- MS 436 highlighted in pink

Route information
- Maintained by MDOT
- Length: 11.147 mi (17.939 km)
- Existed: c. 1957–present

Major junctions
- West end: Eastside Lake Washington Road in Glen Allan
- East end: US 61 near Percy

Location
- Country: United States
- State: Mississippi
- Counties: Washington

Highway system
- Mississippi State Highway System; Interstate; US; State;
| ← MS 434 |  | → MS 438 |

= Mississippi Highway 436 =

Highway in Mississippi

Mississippi Highway 436 (MS 436) is a state highway in western Mississippi. The route starts at Eastside Lake Washington Road in Glen Allan and travels eastward. The road intersects MS 1 in Hampton and turns northeastward. It ends near Percy at U.S. Route 61 (US 61). MS 436 was designated in 1957, along a road from US 61 to a point near the Washington–Sharkey county line. The route was extended westward to Glen Allan along a state-maintained road in 1958, and also eastward to Belzoni via a county road in 1967. The route east of US 61 was decommissioned by 1967.

==Route description==

All of the route is located in Washington County. MS 436 is legally defined in Mississippi Code § 65-3-3, and all of it is maintained by the Mississippi Department of Transportation (MDOT), as part of the Mississippi State Highway System.

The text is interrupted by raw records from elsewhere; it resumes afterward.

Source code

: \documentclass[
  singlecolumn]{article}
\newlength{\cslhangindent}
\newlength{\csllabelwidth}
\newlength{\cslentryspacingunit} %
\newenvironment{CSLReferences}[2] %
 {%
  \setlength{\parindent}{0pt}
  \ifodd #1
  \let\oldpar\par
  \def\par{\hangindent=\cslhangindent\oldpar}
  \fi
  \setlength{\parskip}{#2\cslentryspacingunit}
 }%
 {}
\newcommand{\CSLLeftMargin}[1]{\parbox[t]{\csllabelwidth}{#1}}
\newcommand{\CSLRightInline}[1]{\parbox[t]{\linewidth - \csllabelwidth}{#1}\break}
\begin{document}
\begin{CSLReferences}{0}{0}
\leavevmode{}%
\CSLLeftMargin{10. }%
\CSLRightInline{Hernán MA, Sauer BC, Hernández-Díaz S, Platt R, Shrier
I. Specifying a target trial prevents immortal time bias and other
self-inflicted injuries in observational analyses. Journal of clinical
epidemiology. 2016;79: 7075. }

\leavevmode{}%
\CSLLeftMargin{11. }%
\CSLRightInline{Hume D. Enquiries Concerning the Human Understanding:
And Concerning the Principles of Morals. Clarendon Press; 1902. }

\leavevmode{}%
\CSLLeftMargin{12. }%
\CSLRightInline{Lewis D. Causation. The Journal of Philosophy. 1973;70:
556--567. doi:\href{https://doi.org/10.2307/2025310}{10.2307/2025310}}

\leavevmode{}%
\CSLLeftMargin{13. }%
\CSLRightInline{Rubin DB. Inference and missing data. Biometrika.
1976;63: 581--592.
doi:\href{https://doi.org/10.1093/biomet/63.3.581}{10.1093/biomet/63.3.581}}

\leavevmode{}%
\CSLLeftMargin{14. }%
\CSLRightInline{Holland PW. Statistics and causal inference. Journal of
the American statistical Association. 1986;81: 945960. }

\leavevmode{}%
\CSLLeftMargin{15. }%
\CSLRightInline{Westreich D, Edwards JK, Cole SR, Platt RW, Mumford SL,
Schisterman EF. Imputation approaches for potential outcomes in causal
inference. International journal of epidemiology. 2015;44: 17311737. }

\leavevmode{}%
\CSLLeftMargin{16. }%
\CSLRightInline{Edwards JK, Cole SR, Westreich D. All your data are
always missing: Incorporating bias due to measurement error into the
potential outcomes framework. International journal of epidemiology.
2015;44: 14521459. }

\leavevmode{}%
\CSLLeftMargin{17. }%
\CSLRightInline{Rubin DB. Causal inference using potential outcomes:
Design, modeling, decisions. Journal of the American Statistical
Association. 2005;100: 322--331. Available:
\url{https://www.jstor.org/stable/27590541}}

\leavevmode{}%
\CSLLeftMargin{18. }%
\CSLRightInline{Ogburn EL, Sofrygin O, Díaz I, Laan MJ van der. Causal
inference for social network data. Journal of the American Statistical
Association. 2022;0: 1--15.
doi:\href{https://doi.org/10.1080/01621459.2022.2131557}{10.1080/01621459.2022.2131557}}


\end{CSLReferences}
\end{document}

MS 436 starts at Eastside Lake Washington Road, near the eastern shore of Lake Washington and the unincorporated area of Glen Allan. The route travels eastward through farmland to MS 1 in Hampton, and it crosses Steele Bayou afterwards. The road turns northeastwards at Grace Road and borders the Yazoo National Wildlife Refuge. The road travels along Steele Bayou and it intersects the entrance to the refuge at Beargarden Road. At Woodsaw Mill Road, MS 436 turns east and away from the refuge. Past the second intersection with Beargarden Road, the road shifts south towards the Washinghton–Sharkey county line. The route travels on the county line, ending at US 61 at a three-way junction near Percy.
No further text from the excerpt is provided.